(Rendered images with source text)
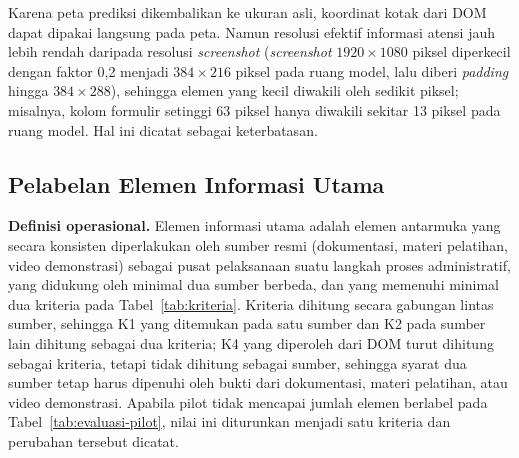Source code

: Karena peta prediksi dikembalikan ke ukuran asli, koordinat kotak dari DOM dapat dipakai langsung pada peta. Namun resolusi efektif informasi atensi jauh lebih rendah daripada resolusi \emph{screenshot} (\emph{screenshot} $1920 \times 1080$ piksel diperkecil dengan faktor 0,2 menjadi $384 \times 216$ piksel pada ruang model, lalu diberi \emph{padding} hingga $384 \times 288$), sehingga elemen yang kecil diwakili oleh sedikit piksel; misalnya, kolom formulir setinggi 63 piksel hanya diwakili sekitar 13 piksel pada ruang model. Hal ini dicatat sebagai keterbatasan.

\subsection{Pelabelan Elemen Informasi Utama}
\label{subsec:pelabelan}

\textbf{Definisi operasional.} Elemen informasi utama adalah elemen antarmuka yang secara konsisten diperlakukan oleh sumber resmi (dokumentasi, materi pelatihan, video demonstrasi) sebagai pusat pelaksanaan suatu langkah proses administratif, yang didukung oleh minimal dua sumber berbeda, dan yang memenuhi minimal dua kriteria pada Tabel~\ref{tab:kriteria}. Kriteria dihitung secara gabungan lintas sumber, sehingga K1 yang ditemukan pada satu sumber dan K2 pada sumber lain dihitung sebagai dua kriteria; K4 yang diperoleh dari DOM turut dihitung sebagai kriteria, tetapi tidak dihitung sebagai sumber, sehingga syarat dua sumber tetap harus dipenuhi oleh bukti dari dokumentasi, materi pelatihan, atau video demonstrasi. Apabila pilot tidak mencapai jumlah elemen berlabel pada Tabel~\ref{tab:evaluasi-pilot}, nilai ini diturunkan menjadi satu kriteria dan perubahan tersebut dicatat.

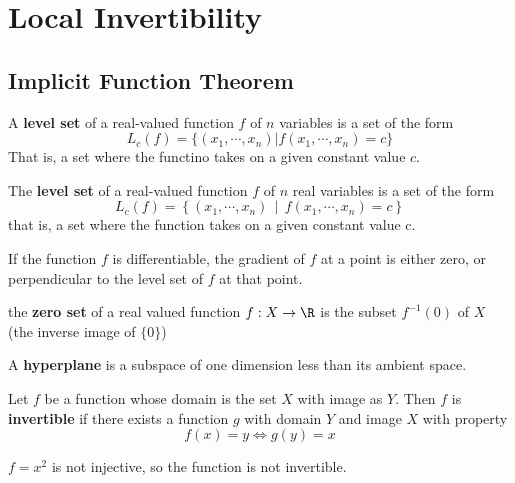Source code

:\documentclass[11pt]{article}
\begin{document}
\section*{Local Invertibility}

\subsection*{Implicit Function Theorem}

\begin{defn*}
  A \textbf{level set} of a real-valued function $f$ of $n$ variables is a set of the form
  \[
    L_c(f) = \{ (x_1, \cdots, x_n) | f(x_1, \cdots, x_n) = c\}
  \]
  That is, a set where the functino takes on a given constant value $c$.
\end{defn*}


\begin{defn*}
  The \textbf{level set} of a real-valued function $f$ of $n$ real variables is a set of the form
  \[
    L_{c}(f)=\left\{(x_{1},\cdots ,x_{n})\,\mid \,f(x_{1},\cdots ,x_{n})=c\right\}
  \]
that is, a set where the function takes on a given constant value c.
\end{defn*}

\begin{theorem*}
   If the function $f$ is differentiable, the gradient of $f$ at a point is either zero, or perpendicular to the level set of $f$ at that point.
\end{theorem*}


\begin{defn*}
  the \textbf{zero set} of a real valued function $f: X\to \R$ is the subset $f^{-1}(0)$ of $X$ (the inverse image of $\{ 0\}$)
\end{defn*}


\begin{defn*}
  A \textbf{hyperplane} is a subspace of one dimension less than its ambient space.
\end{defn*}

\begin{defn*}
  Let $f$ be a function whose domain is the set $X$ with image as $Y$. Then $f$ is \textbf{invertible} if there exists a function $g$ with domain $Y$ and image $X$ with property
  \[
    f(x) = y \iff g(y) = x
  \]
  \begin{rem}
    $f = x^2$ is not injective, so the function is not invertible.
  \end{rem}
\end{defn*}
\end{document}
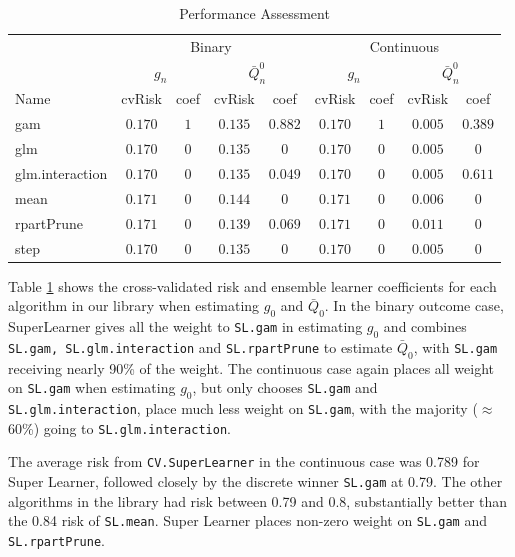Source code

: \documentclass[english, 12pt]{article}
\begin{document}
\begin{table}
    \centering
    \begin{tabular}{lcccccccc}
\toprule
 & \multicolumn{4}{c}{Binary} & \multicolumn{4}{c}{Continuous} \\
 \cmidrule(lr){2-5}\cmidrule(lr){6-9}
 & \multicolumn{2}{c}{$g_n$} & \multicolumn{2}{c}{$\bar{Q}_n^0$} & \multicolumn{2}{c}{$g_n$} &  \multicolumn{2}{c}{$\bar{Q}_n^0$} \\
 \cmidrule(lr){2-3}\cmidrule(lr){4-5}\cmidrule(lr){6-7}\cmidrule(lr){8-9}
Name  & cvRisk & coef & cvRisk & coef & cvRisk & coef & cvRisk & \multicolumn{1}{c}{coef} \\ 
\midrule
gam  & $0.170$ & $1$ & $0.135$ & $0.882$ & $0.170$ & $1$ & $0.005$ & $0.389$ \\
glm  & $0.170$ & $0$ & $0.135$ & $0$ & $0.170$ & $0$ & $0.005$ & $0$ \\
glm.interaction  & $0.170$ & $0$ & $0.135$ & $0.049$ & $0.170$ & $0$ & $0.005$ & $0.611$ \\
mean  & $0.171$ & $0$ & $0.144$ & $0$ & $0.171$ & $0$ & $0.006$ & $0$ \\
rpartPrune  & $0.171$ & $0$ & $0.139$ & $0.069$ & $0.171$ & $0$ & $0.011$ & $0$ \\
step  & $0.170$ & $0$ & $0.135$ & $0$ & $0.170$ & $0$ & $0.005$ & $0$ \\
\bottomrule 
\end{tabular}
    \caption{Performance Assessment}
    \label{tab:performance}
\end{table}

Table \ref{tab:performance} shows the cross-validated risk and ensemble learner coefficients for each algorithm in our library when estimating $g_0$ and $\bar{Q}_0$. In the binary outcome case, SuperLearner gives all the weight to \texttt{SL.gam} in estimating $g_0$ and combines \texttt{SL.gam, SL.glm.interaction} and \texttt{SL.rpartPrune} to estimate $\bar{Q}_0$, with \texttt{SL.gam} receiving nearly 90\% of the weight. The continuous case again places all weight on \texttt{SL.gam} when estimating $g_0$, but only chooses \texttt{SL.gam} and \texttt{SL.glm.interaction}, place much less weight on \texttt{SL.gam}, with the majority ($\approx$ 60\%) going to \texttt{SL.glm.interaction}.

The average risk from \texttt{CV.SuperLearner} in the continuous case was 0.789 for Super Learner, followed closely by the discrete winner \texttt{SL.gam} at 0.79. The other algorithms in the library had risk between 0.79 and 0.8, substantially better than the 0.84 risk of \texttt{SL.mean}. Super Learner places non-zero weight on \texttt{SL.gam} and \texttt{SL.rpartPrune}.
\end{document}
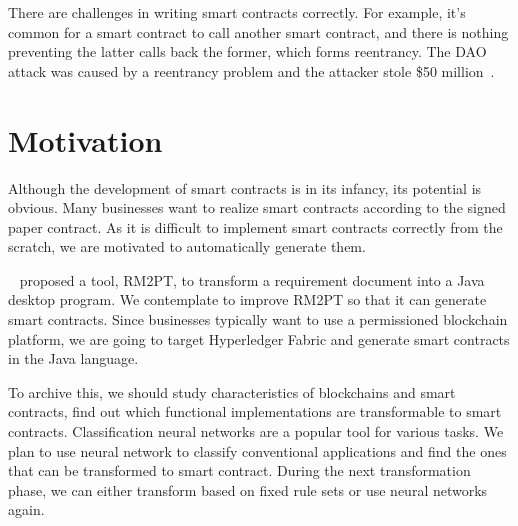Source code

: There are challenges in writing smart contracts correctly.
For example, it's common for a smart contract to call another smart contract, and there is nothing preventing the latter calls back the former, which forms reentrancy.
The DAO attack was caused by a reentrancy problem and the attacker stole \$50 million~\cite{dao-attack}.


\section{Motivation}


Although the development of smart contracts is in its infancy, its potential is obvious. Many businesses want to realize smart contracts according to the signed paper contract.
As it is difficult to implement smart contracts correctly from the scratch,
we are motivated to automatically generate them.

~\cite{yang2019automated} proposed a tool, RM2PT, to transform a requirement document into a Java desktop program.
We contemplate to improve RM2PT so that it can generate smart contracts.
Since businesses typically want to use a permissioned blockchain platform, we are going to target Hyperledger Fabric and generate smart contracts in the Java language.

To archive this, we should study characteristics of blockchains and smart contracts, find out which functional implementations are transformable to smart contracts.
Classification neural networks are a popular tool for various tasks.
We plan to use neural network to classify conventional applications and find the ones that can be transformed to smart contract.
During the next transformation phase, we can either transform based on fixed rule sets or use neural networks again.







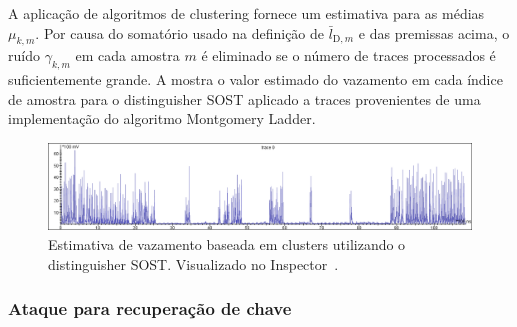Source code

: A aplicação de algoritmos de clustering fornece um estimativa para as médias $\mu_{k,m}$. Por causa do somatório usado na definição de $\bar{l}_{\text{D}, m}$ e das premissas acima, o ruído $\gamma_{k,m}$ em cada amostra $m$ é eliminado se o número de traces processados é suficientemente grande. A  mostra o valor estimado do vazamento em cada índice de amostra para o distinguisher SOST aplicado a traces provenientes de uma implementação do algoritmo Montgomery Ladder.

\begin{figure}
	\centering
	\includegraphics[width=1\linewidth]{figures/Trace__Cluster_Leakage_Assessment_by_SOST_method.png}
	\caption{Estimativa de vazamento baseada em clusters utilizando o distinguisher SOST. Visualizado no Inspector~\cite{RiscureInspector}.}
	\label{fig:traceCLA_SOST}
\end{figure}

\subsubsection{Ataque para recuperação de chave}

---

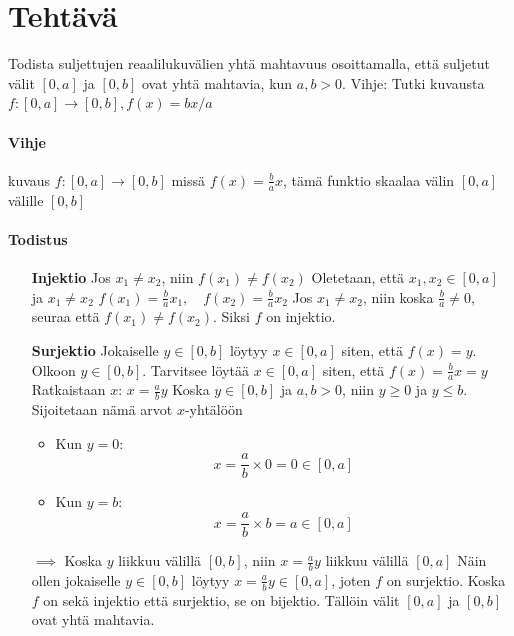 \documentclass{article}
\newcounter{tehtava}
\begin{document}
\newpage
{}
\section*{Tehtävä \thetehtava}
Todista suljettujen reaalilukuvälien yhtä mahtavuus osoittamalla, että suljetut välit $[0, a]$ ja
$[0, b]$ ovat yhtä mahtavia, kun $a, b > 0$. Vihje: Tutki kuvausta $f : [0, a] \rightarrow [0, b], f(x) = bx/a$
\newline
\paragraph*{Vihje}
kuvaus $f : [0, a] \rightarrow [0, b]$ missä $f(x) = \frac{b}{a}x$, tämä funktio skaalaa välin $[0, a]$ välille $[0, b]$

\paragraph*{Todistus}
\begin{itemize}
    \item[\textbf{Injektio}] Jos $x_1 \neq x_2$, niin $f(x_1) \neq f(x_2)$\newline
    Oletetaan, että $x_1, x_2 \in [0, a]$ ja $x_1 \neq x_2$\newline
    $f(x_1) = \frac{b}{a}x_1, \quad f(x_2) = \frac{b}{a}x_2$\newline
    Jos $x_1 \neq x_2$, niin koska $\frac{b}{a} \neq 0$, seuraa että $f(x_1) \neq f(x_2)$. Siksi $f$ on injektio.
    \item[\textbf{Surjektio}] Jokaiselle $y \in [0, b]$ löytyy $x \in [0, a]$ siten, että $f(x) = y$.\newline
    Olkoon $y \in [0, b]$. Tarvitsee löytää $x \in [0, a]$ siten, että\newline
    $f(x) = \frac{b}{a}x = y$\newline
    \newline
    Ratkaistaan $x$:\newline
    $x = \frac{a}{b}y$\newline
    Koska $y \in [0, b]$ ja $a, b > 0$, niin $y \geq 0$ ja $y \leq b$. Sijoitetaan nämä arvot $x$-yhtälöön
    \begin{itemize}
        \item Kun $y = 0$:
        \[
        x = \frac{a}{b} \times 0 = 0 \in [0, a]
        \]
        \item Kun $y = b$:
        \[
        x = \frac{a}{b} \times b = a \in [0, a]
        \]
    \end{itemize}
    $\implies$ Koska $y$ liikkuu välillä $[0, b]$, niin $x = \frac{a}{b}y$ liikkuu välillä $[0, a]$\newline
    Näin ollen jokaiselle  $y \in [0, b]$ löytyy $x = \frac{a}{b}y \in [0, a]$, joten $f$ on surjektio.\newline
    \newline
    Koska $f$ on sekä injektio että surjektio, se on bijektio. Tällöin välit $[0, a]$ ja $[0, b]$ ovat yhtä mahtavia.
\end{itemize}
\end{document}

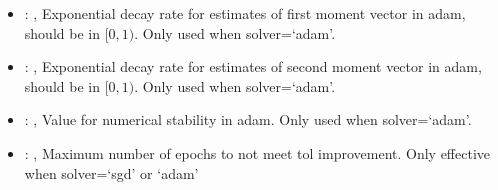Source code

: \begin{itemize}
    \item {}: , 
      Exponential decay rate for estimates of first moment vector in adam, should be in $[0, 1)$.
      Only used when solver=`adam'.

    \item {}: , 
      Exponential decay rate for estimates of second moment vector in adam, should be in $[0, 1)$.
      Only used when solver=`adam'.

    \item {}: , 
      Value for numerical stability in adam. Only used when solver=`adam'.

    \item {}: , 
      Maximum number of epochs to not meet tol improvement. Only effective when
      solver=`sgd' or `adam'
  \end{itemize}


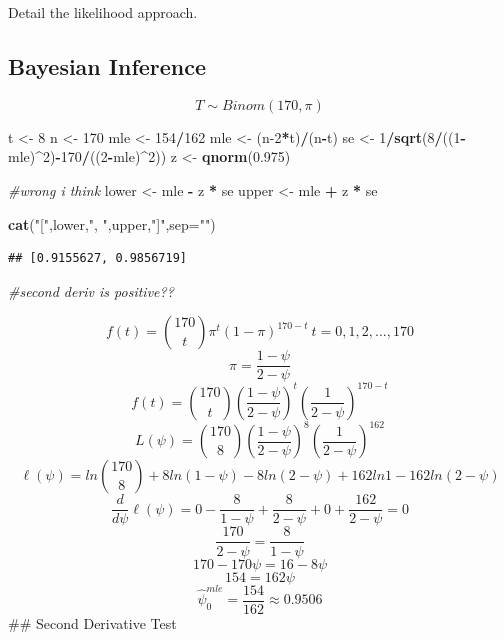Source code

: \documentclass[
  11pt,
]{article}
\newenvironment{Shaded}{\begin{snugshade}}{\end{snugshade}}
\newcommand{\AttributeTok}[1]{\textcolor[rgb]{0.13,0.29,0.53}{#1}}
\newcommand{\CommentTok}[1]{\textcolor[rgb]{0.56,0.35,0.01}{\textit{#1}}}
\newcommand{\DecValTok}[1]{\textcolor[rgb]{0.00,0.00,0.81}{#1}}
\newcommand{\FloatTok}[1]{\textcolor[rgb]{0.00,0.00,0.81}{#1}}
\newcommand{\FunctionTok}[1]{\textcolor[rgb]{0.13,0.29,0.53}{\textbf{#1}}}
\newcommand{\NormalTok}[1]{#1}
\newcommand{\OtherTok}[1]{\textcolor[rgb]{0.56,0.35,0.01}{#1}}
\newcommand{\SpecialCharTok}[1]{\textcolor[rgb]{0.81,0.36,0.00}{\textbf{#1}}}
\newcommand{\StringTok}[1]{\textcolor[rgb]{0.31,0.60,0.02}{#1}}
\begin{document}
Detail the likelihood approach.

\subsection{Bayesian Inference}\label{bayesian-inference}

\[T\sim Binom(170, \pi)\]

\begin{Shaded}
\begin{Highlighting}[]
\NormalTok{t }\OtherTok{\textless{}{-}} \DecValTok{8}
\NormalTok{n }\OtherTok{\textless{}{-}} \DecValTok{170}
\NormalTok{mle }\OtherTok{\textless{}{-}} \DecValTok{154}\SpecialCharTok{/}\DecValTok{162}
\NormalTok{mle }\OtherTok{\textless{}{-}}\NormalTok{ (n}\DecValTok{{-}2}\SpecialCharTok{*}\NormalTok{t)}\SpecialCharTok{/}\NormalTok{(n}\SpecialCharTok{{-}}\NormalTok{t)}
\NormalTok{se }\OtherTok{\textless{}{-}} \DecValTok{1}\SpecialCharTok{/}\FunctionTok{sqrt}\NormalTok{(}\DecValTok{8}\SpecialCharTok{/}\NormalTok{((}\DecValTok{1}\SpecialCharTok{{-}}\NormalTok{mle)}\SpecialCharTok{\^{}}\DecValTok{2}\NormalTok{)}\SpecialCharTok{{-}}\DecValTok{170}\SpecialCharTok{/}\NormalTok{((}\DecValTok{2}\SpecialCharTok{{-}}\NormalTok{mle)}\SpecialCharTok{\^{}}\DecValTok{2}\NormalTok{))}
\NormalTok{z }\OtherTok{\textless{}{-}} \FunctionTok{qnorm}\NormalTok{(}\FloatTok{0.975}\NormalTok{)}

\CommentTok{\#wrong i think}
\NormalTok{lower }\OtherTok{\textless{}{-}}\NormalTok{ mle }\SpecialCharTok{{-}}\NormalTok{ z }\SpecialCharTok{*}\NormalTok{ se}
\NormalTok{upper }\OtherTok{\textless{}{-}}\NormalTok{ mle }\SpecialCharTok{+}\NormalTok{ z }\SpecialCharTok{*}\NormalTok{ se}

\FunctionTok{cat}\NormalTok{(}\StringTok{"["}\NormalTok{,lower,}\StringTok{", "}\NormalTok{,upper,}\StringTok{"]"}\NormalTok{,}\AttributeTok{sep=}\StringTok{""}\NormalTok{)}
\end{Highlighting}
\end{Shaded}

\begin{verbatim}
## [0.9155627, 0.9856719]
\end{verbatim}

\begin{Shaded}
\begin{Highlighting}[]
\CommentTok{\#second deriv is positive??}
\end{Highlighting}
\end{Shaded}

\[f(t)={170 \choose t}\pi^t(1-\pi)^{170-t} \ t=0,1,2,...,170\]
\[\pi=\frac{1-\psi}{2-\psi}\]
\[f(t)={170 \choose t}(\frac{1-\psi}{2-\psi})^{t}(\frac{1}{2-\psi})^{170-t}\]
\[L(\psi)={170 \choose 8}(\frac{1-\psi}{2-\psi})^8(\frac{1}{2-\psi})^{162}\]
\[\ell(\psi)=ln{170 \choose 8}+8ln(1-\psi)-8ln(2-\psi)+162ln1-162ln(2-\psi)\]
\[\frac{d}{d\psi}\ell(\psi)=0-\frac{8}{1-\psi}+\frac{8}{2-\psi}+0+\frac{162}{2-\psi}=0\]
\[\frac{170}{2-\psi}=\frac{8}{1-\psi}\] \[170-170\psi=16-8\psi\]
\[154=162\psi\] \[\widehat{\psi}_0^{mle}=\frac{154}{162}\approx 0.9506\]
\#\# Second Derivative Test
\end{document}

--

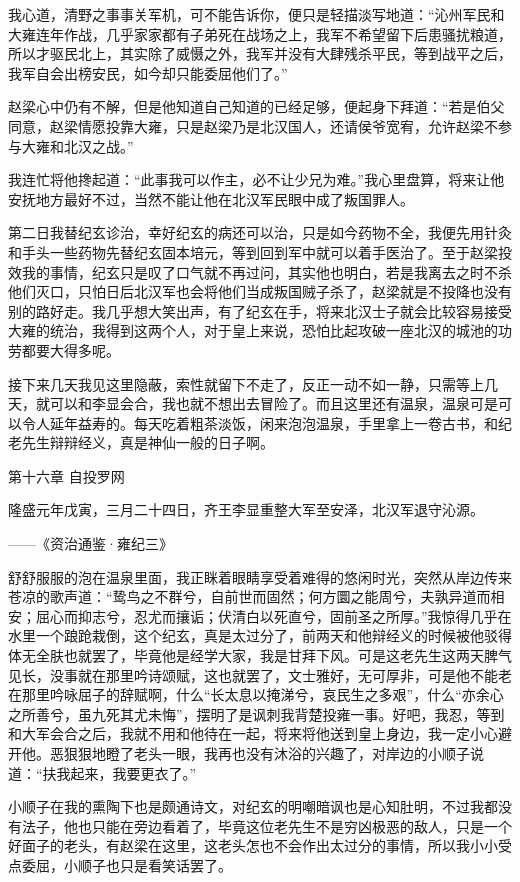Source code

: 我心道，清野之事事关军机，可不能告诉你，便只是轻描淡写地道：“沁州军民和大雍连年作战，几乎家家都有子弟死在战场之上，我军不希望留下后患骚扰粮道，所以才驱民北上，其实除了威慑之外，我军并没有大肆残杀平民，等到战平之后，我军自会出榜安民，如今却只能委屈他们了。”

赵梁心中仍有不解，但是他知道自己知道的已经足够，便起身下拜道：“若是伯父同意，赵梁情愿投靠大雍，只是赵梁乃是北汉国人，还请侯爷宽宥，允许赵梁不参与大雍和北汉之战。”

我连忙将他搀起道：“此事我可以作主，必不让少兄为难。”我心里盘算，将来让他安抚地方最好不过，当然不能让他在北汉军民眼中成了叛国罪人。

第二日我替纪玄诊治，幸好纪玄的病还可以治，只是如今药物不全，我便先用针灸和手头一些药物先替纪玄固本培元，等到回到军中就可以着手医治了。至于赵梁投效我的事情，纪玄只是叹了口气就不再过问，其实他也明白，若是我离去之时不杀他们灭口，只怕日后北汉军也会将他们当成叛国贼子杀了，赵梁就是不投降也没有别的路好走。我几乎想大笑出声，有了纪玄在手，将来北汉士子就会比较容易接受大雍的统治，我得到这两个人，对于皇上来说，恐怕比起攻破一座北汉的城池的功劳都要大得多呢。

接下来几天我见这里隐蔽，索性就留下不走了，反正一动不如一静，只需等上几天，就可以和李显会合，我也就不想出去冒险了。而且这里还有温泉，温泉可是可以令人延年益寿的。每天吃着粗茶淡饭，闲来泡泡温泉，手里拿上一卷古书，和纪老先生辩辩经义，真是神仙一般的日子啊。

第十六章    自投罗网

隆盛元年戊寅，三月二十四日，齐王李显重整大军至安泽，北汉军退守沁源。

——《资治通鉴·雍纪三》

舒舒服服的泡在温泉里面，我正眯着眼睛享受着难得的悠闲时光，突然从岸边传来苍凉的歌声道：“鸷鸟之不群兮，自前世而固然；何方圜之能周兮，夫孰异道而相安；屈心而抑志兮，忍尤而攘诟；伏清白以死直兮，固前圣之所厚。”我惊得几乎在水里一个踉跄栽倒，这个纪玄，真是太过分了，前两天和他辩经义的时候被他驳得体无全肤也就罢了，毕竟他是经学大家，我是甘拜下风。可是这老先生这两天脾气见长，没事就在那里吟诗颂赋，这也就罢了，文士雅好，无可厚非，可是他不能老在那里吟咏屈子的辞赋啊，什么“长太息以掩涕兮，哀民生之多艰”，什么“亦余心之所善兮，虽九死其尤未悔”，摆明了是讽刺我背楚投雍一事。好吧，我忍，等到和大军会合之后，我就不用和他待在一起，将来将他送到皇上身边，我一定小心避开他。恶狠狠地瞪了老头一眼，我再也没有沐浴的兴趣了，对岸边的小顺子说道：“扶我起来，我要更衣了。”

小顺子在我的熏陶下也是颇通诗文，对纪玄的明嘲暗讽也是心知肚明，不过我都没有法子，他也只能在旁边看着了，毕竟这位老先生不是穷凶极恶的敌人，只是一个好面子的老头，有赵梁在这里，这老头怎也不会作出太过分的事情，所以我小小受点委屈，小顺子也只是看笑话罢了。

- **What needs to be done**
Note how many lines in the data above have the string "itemize" in them, and give that number by itself.

- **The answer**
6